23. – Saw a large green turtle asleep on the surface of the water. One of our boats went alongside of him, and two men attempted to turn him over with boat-hooks. He struggled successfully, however, to keep himself "right side up," and, in a few moments, plunged beneath the surface. Once upon his back, he would have been powerless and a prisoner, and we might have hoped for the advantage of his presence at our mess-table.

24. – At noon, the first rain came. It continued heavy and unremitting, for twenty-four hours, after which there was a glimpse of the blue sky. Two startling thunder-claps burst over the ship, at about 9 o'clock, A.M. Last night, at 10, a heavy plunge carried away both our chain bobstays at once, and all hands were turned up in the rain, to secure the bowsprit.

The sanitary regulations of the squadron, induced by the commencement of the rainy season, cause considerable mirth and some growling.
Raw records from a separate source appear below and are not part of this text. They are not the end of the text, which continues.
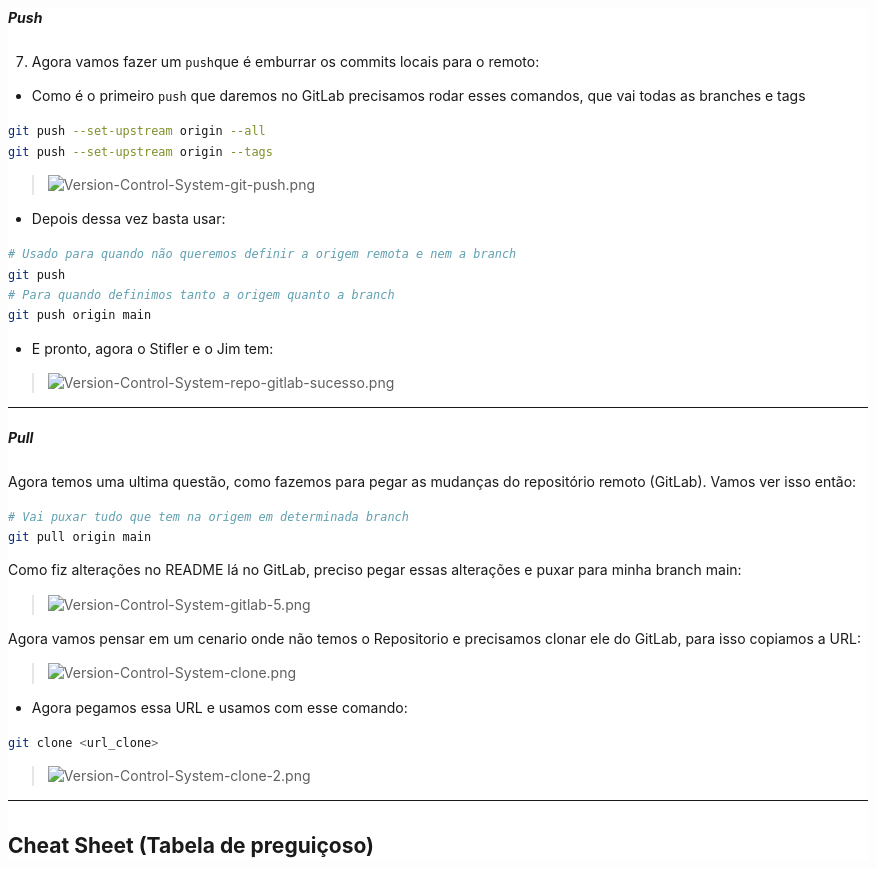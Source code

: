 ##### Push 
7. Agora vamos fazer um `push`que é emburrar os commits locais para o remoto:
- Como é o primeiro `push` que daremos no GitLab precisamos rodar esses comandos, que vai todas as branches e tags
```bash
git push --set-upstream origin --all
git push --set-upstream origin --tags
```

> ![Version-Control-System-git-push.png](https://github.com/MrNullus/learn-computing/blob/main/version-control-system/Resources/Version-Control-System-ssh-addgitlab.png?raw=true)

- Depois dessa vez basta usar: 
```bash
# Usado para quando não queremos definir a origem remota e nem a branch
git push
# Para quando definimos tanto a origem quanto a branch
git push origin main
```

- E pronto, agora o Stifler e o Jim tem:
> ![Version-Control-System-repo-gitlab-sucesso.png](https://github.com/MrNullus/learn-computing/blob/main/version-control-system/Resources/Version-Control-System-git-push.png?raw=true)

---

##### Pull
Agora temos uma ultima questão, como fazemos para pegar as mudanças do repositório remoto (GitLab). Vamos ver isso então:
```bash
# Vai puxar tudo que tem na origem em determinada branch
git pull origin main
```

Como fiz alterações no README lá no GitLab, preciso pegar essas alterações e puxar para minha branch main:
> ![Version-Control-System-gitlab-5.png](https://github.com/MrNullus/learn-computing/blob/main/version-control-system/Resources/Version-Control-System-repo-gitlab-sucesso.png?raw=true)

Agora vamos pensar em um cenario onde não temos o Repositorio e precisamos clonar ele do GitLab, para isso copiamos a URL:

> ![Version-Control-System-clone.png](https://github.com/MrNullus/learn-computing/blob/main/Version-Control-System-clone.png?raw=true)

- Agora pegamos essa URL e usamos com esse comando:
```bash
git clone <url_clone>
```

> ![Version-Control-System-clone-2.png](https://github.com/MrNullus/learn-computing/blob/main/Version-Control-System-clone-2.png?raw=true)

---

## Cheat Sheet (Tabela de preguiçoso)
One rule is, that every man shall protect himself with flannel next his person, and at night shall also wear a cloth-jacket and trowsers. Stoves are placed on the berth-deck, to dry the atmosphere below. It is a curious fact, that, in March last, at Portsmouth, N. H., with the thermometer at zero, we were deprived of stoves the moment the powder came on board; while now in the month of July, on the coast of Africa, sweltering at eighty degrees of Fahrenheit, the fires are lighted throughout the ship.

27. – Continual rain for the last three days. All miserable, but getting used to it.

29. – A clear day, and comfortably cool. Wind fair.

30. – Made land, and saw an English brig of war. Commander Oakes, of the Ferret, came on board.

31. – Made Cape Mount.

August 1. – At 12, meridian, anchored at Cape Mesurado, off the town of Monrovia. We find at anchor here the U. S. brig Porpoise, and a French barque, as well as a small schooner, bearing the Liberian flag. This consists of stripes and a cross, and may be regarded as emblematical of the American origin of the colony, and of the Christian philanthropy to which it owes its existence. Thirty or forty Kroomen came alongside. Three officers of the Porpoise visited us. All are anxious to get back to the United States. They coincide, however, in saying that, with simple precautions, the health of this station is as good as that of any other. They have had only a single case of fever on board; and, in that instance, the patient was a man who ran away, and spent a night ashore.

My old acquaintance, Captain Cooper, came on board, and is to be employed as pilot.